### RECORDS TO USE
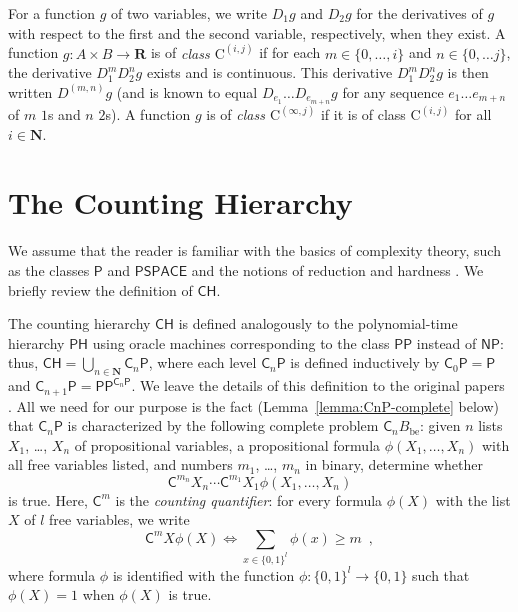 \documentclass[12pt,a4paper]{article}
\theoremstyle{definition}
\theoremstyle{remark}
\newcommand{\R}{\mathbf R}
\newcommand{\N}{\mathbf N}
\newcommand{\D}{D}
\newcommand{\classP}{\mathsf{P}}
\newcommand{\classPSPACE}{\mathsf{PSPACE}}
\newcommand{\classNP}{\mathsf{NP}}
\newcommand{\classPH}{\mathsf{PH}}
\newcommand{\classPP}{\mathsf{PP}}
\newcommand{\classCH}{\mathsf{CH}}
\newcommand{\quantC}{\mathsf{C}}
\newcommand{\classC}{\mathrm C}
\begin{document}
For a function $g$ of two variables, 
we write $\D _1 g$ and $\D _2 g$ for the derivatives of $g$ 
with respect to the first and the second variable,
respectively, 
when they exist.
A function $g \colon A \times B \to \R$ is of \emph{class $\classC^{(i, j)}$}
if for each $m \in \{0, \dots, i\}$ and $n \in \{0, \dots j\}$,
the derivative $\D_1^m \D_2^n g$ exists and is continuous.
This derivative $\D_1^m \D_2^n g$ is then written $\D ^{(m, n)} g$
(and is known to equal $\D _{e_1} \ldots \D _{e _{m + n}} g$ for any 
sequence $e _1 \ldots e _{m + n}$ of $m$ $1$s and $n$ $2$s). 
A function $g$ is of \emph{class $\classC^{(\infty, j)}$}
if it is of class $\classC^{(i, j)}$ for all $i \in \N$.

\section{The Counting Hierarchy}
\label{section: counting hierarchy}

We assume that the reader is familiar with 
the basics of complexity theory, 
such as the classes $\classP$ and $\classPSPACE$
and the notions of reduction and hardness 
\cite{wegener-book}. 
We brief\textcompwordmark ly review the definition of $\classCH$. 

The counting hierarchy $\classCH$ is defined analogously to 
the polynomial-time hierarchy $\classPH$ \cite[\S 10.4]{wegener-book} using 
oracle machines corresponding to the class $\classPP$ \cite[\S 3.3]{wegener-book}
instead of $\classNP$: 
thus, $\classCH = \bigcup _{n \in \N} \quantC _n \classP$, 
where each level $\quantC _n \classP$ is defined inductively by $
 \quantC_0 \classP  = \classP 
$ and $
 \quantC_{n+1} \classP = \classPP^{\quantC_n \classP}
$. 
We leave the details of this definition to 
the original papers~%
\cite{wagner1986complexity,toran1991complexity}. 
All we need for our purpose is the fact (Lemma~\ref{lemma:CnP-complete} below) 
that $\quantC _n \classP$ 
is characterized by the following complete problem $\quantC_n B_{\mathrm{be}}$:
given $n$ lists $X _1$, \ldots, $X _n$ of propositional variables, 
a propositional formula $\phi (X _1, \dots, X _n)$ with all free variables listed, 
and numbers $m _1$, \ldots, $m _n$ in binary, 
determine whether 
\begin{equation}
 \quantC^{m_n}{X_n} \cdots \quantC^{m_1}{X_1} \phi(X_1, \dots, X_n)
\end{equation}
is true.  Here, $\quantC ^m$ is the \emph{counting quantifier}: 
for every formula $\phi(X)$ with the list $X$ of $l$ free variables,
we write 
\begin{equation}
 \quantC^m X \phi(X) 
  \iff 
  \sum_{x \in \{0,1\}^l} \phi(x) \ge m \enspace ,
\end{equation}
where formula $\phi$ is identified with the function 
$\phi \colon \{0,1\}^l \to \{0,1\}$
such that $\phi(X) = 1$ when $\phi(X)$ is true.
\end{document}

### EXERCISE INSTRUCTIONS
Reproduce the lines from the one containing "All we need" to the end of the entries, keeping both ends and adding nothing.

### WRITTEN ANSWER
All we need for our purpose is the fact (Lemma~\ref{lemma:CnP-complete} below) 
that $\quantC _n \classP$ 
is characterized by the following complete problem $\quantC_n B_{\mathrm{be}}$:
given $n$ lists $X _1$, \ldots, $X _n$ of propositional variables, 
a propositional formula $\phi (X _1, \dots, X _n)$ with all free variables listed, 
and numbers $m _1$, \ldots, $m _n$ in binary, 
determine whether 
\begin{equation}
 \quantC^{m_n}{X_n} \cdots \quantC^{m_1}{X_1} \phi(X_1, \dots, X_n)
\end{equation}
is true.  Here, $\quantC ^m$ is the \emph{counting quantifier}: 
for every formula $\phi(X)$ with the list $X$ of $l$ free variables,
we write 
\begin{equation}
 \quantC^m X \phi(X) 
  \iff 
  \sum_{x \in \{0,1\}^l} \phi(x) \ge m \enspace ,
\end{equation}
where formula $\phi$ is identified with the function 
$\phi \colon \{0,1\}^l \to \{0,1\}$
such that $\phi(X) = 1$ when $\phi(X)$ is true.
\end{document}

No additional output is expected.